Eircom's only strategy since 1999, has been how to make as much profits as possible in the shortest space of time, while the vital questions of how will we develop our phone network, which is as important for jobs as any other piece of infrastructure, remain unanswered.

BROADBAND

We don't know, for example, how extensive will be the roll out of broadband services to rural areas and small towns. We don't know who, how, when or vitally for how much will the next stage in building the much needed fibre optic network that could actually create the digital island and the information economy that seems to be our best vehicle for economic growth on the island.

Eircom is promising investment expenditure of €200 million per year for the next five years in its network. For a company now to be sold for billions, this is not a lot of money. It seems that telecommunications in Ireland is business characterised by high profits and minimum investment.

Take the case of the mobile market, where Vodafone and 02 have 95% market share. This is a 'free market' created totally by government, yet the customers in it pay the highest mobile costs in Europe. Eircom's customers pay the highest line rental costs in Europe.

Vodafone and 02 justify the high costs by the fact that Irish people text and talk more than any other European state or any region of North America.

ISSUES 'PILING UP'

Sinn Féin's Arthur Morgan has called on the Government and communications minister Dermot Ahern to intervene in the floatation and other telecommunications issues. He told An Phoblacht that telecommunications in Ireland was bordering on a crisis with issues "piling up". Morgan said:

"Even before the floatation issue we have line rental price increases, broadband access problems, no all-island agenda, unfair roaming call charges, and the highest mobile costs in Europe. The Minister and the regulators must act and come up with a realistic strategic development plan for telecommunications in Ireland. This needs to be an all island strategy that creates a one island seamless network."

€1 BILLION FOR EIRCOM WORKERS

One of the other winners from the Eircom sales and floatations are the workers and the 13,000 members of the ESOT trust that manages a 29.9% share in Eircom.

ESOT have set up an array of quite legitimate share deals that have enriched the workers. €199 million has been paid to its members since 2001, including most of the Vodafone shares received from the sale of Eircell and also preference shares that were part of the Valentia deal.

ESOT has still to hand out another €6 million worth of Vodafone shares and some €70 million in cash, while still retaining 29.9% stake in Eircom, which could be worth something in the region of €1 billion.

COMREG

So if the workers seem to be doing ok, who is protecting the consumers' interests? That falls to the Government and the regulators COMREG.

This week, COMREG are finally getting to grips with Vodafone and O2, telling them they have to open their networks to competition.

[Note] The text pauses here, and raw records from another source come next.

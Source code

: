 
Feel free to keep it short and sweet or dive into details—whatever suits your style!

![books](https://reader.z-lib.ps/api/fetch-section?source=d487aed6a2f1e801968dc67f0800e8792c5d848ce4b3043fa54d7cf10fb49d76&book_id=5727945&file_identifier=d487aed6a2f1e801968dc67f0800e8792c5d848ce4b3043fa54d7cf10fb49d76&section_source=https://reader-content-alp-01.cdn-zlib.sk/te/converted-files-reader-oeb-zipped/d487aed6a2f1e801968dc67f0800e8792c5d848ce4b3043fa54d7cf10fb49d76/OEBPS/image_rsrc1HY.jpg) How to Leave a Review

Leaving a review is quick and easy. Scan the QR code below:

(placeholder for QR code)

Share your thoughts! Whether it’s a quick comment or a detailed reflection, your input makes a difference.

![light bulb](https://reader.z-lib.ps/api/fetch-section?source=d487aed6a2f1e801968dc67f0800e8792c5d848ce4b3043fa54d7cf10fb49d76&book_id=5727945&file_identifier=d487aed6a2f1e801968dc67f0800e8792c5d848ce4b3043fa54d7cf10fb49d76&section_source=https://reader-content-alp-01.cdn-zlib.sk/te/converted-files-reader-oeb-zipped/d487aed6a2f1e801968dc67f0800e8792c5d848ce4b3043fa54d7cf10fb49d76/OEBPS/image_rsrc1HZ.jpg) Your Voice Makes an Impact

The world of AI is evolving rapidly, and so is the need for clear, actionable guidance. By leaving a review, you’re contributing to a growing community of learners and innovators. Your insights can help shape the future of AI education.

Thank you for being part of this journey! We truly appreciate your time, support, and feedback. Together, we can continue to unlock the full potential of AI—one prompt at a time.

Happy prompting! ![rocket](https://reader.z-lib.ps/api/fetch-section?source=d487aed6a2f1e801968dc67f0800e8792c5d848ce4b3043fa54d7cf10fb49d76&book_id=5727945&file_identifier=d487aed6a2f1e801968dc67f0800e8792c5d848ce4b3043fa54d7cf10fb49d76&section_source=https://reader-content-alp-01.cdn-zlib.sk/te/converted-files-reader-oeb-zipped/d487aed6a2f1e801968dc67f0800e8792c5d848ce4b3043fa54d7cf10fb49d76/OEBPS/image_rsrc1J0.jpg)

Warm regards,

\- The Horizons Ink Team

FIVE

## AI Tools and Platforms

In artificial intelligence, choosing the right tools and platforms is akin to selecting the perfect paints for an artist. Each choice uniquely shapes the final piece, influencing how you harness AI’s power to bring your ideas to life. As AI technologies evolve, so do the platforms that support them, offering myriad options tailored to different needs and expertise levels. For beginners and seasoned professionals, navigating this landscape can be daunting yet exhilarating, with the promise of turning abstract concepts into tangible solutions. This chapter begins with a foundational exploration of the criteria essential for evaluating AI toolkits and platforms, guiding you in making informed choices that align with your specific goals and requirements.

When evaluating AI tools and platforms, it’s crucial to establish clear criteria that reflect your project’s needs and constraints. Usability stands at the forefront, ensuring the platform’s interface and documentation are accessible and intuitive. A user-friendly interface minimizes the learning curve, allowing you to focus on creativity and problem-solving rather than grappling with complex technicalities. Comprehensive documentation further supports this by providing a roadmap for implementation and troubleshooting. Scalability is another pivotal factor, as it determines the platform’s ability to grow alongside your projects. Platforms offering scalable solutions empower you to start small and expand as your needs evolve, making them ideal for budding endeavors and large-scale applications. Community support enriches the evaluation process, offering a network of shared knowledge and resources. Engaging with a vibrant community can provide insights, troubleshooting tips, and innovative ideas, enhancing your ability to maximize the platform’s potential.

This, though, is small beer. We are down then to depending on communications minister Dermot Ahern, who this week has said he would intervene on the issue of Eircom's proposed line rental price hike. We are told that he has "intervened in this area before, and he isn't afraid to do so again. In the meantime he will see what options are available to him and what can be done."

The reality is that Ahern hasn't grasped any of the telecommunications issues and in the 'real' meantime, more money will be made from Eircom yet again and we will once again be paying for it.